(Pictures paired with source code)
┄┄┄┄┄┄┄┄┄┄┄┄┄┄┄┄┄┄┄┄

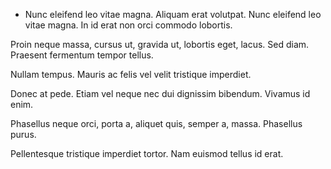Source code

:* Nunc eleifend leo vitae magna.
Aliquam erat volutpat.  Nunc eleifend leo vitae magna.  In id erat non orci commodo lobortis.  

Proin neque massa, cursus ut, gravida ut, lobortis eget, lacus.  Sed diam.  Praesent fermentum tempor tellus.  

Nullam tempus.  Mauris ac felis vel velit tristique imperdiet.  

Donec at pede.  Etiam vel neque nec dui dignissim bibendum.  Vivamus id enim.  

Phasellus neque orci, porta a, aliquet quis, semper a, massa.  Phasellus purus.  

Pellentesque tristique imperdiet tortor.  Nam euismod tellus id erat.

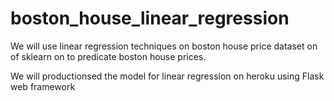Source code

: # boston_house_linear_regression

We will use linear regression techniques on boston house price dataset on of sklearn on to predicate boston house prices. 

We will productionsed the model for linear regression on heroku using Flask web framework 
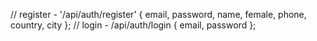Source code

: // register - '/api/auth/register' { email, password, name, female, phone, country, city };
// login - /api/auth/login { email, password };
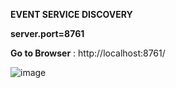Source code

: **EVENT SERVICE DISCOVERY**

**server.port=8761**

**Go to Browser**  :  http://localhost:8761/



![image](https://github.com/Nirosha-Rayee/EventServiceDiscovery/assets/135204611/34c1c77c-c432-4a7b-b25c-228be567bdbf)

┄┄┄┄┄┄┄┄┄┄┄┄┄┄┄┄┄┄┄┄

From the records above, copy each line where the word "eleifend" can be found.

:* Nunc eleifend leo vitae magna.
Aliquam erat volutpat.  Nunc eleifend leo vitae magna.  In id erat non orci commodo lobortis.  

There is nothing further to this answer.